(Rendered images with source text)
+++++

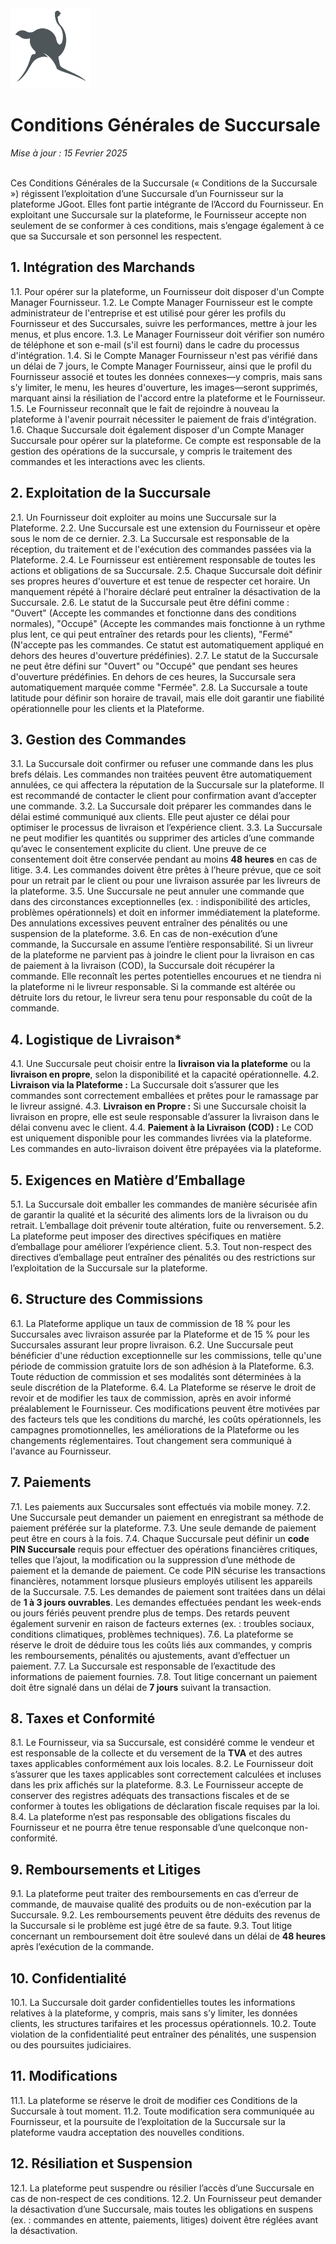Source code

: <img src="https://github.com/JiGoot/terms/blob/main/logo520.png" width="128" height="128">

# Conditions Générales de Succursale
*Mise à jour : 15 Fevrier 2025*
</br>
</br>

Ces Conditions Générales de la Succursale (« Conditions de la Succursale ») régissent l’exploitation d’une Succursale d’un Fournisseur sur la plateforme JGoot. Elles font partie intégrante de l’Accord du Fournisseur. En exploitant une Succursale sur la plateforme, le Fournisseur accepte non seulement de se conformer à ces conditions, mais s’engage également à ce que sa Succursale et son personnel les respectent.  

## 1. Intégration des Marchands
1.1. Pour opérer sur la plateforme, un Fournisseur doit disposer d'un Compte Manager Fournisseur.  1.2. Le Compte Manager Fournisseur est le compte administrateur de l'entreprise et est utilisé pour gérer les profils du Fournisseur et des Succursales, suivre les performances, mettre à jour les menus, et plus encore.  1.3. Le Manager Fournisseur doit vérifier son numéro de téléphone et son e-mail (s'il est fourni) dans le cadre du processus d'intégration.  1.4. Si le Compte Manager Fournisseur n'est pas vérifié dans un délai de 7 jours, le Compte Manager Fournisseur, ainsi que le profil du Fournisseur associé et toutes les données connexes—y compris, mais sans s'y limiter, le menu, les heures d'ouverture, les images—seront supprimés, marquant ainsi la résiliation de l'accord entre la plateforme et le Fournisseur.  1.5. Le Fournisseur reconnaît que le fait de rejoindre à nouveau la plateforme à l'avenir pourrait nécessiter le paiement de frais d'intégration.  1.6. Chaque Succursale doit également disposer d'un Compte Manager Succursale pour opérer sur la plateforme. Ce compte est responsable de la gestion des opérations de la succursale, y compris le traitement des commandes et les interactions avec les clients.

## 2. Exploitation de la Succursale
2.1. Un Fournisseur doit exploiter au moins une Succursale sur la Plateforme.  2.2. Une Succursale est une extension du Fournisseur et opère sous le nom de ce dernier.  2.3. La Succursale est responsable de la réception, du traitement et de l'exécution des commandes passées via la Plateforme.  2.4. Le Fournisseur est entièrement responsable de toutes les actions et obligations de sa Succursale.  2.5. Chaque Succursale doit définir ses propres heures d'ouverture et est tenue de respecter cet horaire. Un manquement répété à l'horaire déclaré peut entraîner la désactivation de la Succursale.  2.6. Le statut de la Succursale peut être défini comme : "Ouvert" (Accepte les commandes et fonctionne dans des conditions normales), "Occupé" (Accepte les commandes mais fonctionne à un rythme plus lent, ce qui peut entraîner des retards pour les clients), "Fermé" (N'accepte pas les commandes. Ce statut est automatiquement appliqué en dehors des heures d'ouverture prédéfinies).  2.7. Le statut de la Succursale ne peut être défini sur "Ouvert" ou "Occupé" que pendant ses heures d'ouverture prédéfinies. En dehors de ces heures, la Succursale sera automatiquement marquée comme "Fermée".  2.8. La Succursale a toute latitude pour définir son horaire de travail, mais elle doit garantir une fiabilité opérationnelle pour les clients et la Plateforme.

## 3. Gestion des Commandes
3.1. La Succursale doit confirmer ou refuser une commande dans les plus brefs délais. Les commandes non traitées peuvent être automatiquement annulées, ce qui affectera la réputation de la Succursale sur la plateforme. Il est recommandé de contacter le client pour confirmation avant d’accepter une commande.  3.2. La Succursale doit préparer les commandes dans le délai estimé communiqué aux clients. Elle peut ajuster ce délai pour optimiser le processus de livraison et l’expérience client.  3.3. La Succursale ne peut modifier les quantités ou supprimer des articles d’une commande qu’avec le consentement explicite du client. Une preuve de ce consentement doit être conservée pendant au moins **48 heures** en cas de litige.  3.4. Les commandes doivent être prêtes à l’heure prévue, que ce soit pour un retrait par le client ou pour une livraison assurée par les livreurs de la plateforme.  3.5. Une Succursale ne peut annuler une commande que dans des circonstances exceptionnelles (ex. : indisponibilité des articles, problèmes opérationnels) et doit en informer immédiatement la plateforme. Des annulations excessives peuvent entraîner des pénalités ou une suspension de la plateforme.  3.6. En cas de non-exécution d’une commande, la Succursale en assume l’entière responsabilité. Si un livreur de la plateforme ne parvient pas à joindre le client pour la livraison en cas de paiement à la livraison (COD), la Succursale doit récupérer la commande. Elle reconnaît les pertes potentielles encourues et ne tiendra ni la plateforme ni le livreur responsable. Si la commande est altérée ou détruite lors du retour, le livreur sera tenu pour responsable du coût de la commande.  

## 4. Logistique de Livraison*
4.1. Une Succursale peut choisir entre la **livraison via la plateforme** ou la **livraison en propre**, selon la disponibilité et la capacité opérationnelle.  4.2. **Livraison via la Plateforme :** La Succursale doit s’assurer que les commandes sont correctement emballées et prêtes pour le ramassage par le livreur assigné.  4.3. **Livraison en Propre :** Si une Succursale choisit la livraison en propre, elle est seule responsable d’assurer la livraison dans le délai convenu avec le client.  4.4. **Paiement à la Livraison (COD) :** Le COD est uniquement disponible pour les commandes livrées via la plateforme. Les commandes en auto-livraison doivent être prépayées via la plateforme. 

## 5. Exigences en Matière d’Emballage  
5.1. La Succursale doit emballer les commandes de manière sécurisée afin de garantir la qualité et la sécurité des aliments lors de la livraison ou du retrait. L’emballage doit prévenir toute altération, fuite ou renversement.  5.2. La plateforme peut imposer des directives spécifiques en matière d’emballage pour améliorer l’expérience client.  5.3. Tout non-respect des directives d’emballage peut entraîner des pénalités ou des restrictions sur l’exploitation de la Succursale sur la plateforme.

## 6. Structure des Commissions
6.1. La Plateforme applique un taux de commission de 18 % pour les Succursales avec livraison assurée par la Plateforme et de 15 % pour les Succursales assurant leur propre livraison.  6.2. Une Succursale peut bénéficier d'une réduction exceptionnelle sur les commissions, telle qu'une période de commission gratuite lors de son adhésion à la Plateforme.  6.3. Toute réduction de commission et ses modalités sont déterminées à la seule discrétion de la Plateforme.  6.4. La Plateforme se réserve le droit de revoir et de modifier les taux de commission, après en avoir informé préalablement le Fournisseur. Ces modifications peuvent être motivées par des facteurs tels que les conditions du marché, les coûts opérationnels, les campagnes promotionnelles, les améliorations de la Plateforme ou les changements réglementaires. Tout changement sera communiqué à l'avance au Fournisseur.

## 7. Paiements 
7.1. Les paiements aux Succursales sont effectués via mobile money.  7.2. Une Succursale peut demander un paiement en enregistrant sa méthode de paiement préférée sur la plateforme.  7.3. Une seule demande de paiement peut être en cours à la fois.  7.4. Chaque Succursale peut définir un **code PIN Succursale** requis pour effectuer des opérations financières critiques, telles que l’ajout, la modification ou la suppression d’une méthode de paiement et la demande de paiement. Ce code PIN sécurise les transactions financières, notamment lorsque plusieurs employés utilisent les appareils de la Succursale.  7.5. Les demandes de paiement sont traitées dans un délai de **1 à 3 jours ouvrables**. Les demandes effectuées pendant les week-ends ou jours fériés peuvent prendre plus de temps. Des retards peuvent également survenir en raison de facteurs externes (ex. : troubles sociaux, conditions climatiques, problèmes techniques).  7.6. La plateforme se réserve le droit de déduire tous les coûts liés aux commandes, y compris les remboursements, pénalités ou ajustements, avant d’effectuer un paiement.  7.7. La Succursale est responsable de l’exactitude des informations de paiement fournies.  7.8. Tout litige concernant un paiement doit être signalé dans un délai de **7 jours** suivant la transaction.  

## 8. Taxes et Conformité 
8.1. Le Fournisseur, via sa Succursale, est considéré comme le vendeur et est responsable de la collecte et du versement de la **TVA** et des autres taxes applicables conformément aux lois locales.  8.2. Le Fournisseur doit s’assurer que les taxes applicables sont correctement calculées et incluses dans les prix affichés sur la plateforme.  8.3. Le Fournisseur accepte de conserver des registres adéquats des transactions fiscales et de se conformer à toutes les obligations de déclaration fiscale requises par la loi.  8.4. La plateforme n’est pas responsable des obligations fiscales du Fournisseur et ne pourra être tenue responsable d’une quelconque non-conformité.  

## 9. Remboursements et Litiges  
9.1. La plateforme peut traiter des remboursements en cas d’erreur de commande, de mauvaise qualité des produits ou de non-exécution par la Succursale.  9.2. Les remboursements peuvent être déduits des revenus de la Succursale si le problème est jugé être de sa faute.  9.3. Tout litige concernant un remboursement doit être soulevé dans un délai de **48 heures** après l’exécution de la commande.  

## 10. Confidentialité
10.1. La Succursale doit garder confidentielles toutes les informations relatives à la plateforme, y compris, mais sans s’y limiter, les données clients, les structures tarifaires et les processus opérationnels.  10.2. Toute violation de la confidentialité peut entraîner des pénalités, une suspension ou des poursuites judiciaires.  

## 11. Modifications
11.1. La plateforme se réserve le droit de modifier ces Conditions de la Succursale à tout moment.  11.2. Toute modification sera communiquée au Fournisseur, et la poursuite de l’exploitation de la Succursale sur la plateforme vaudra acceptation des nouvelles conditions.  

## 12. Résiliation et Suspension  
12.1. La plateforme peut suspendre ou résilier l’accès d’une Succursale en cas de non-respect de ces conditions.  12.2. Un Fournisseur peut demander la désactivation d’une Succursale, mais toutes les obligations en suspens (ex. : commandes en attente, paiements, litiges) doivent être réglées avant la désactivation.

+++++

Extract from the records above the lines from the one containing "10.1. La Succursale" to the one containing "## 11. Modifications", both lines included, exactly as they appear and with nothing else.

● Answer below:
10.1. La Succursale doit garder confidentielles toutes les informations relatives à la plateforme, y compris, mais sans s’y limiter, les données clients, les structures tarifaires et les processus opérationnels.  10.2. Toute violation de la confidentialité peut entraîner des pénalités, une suspension ou des poursuites judiciaires.  

## 11. Modifications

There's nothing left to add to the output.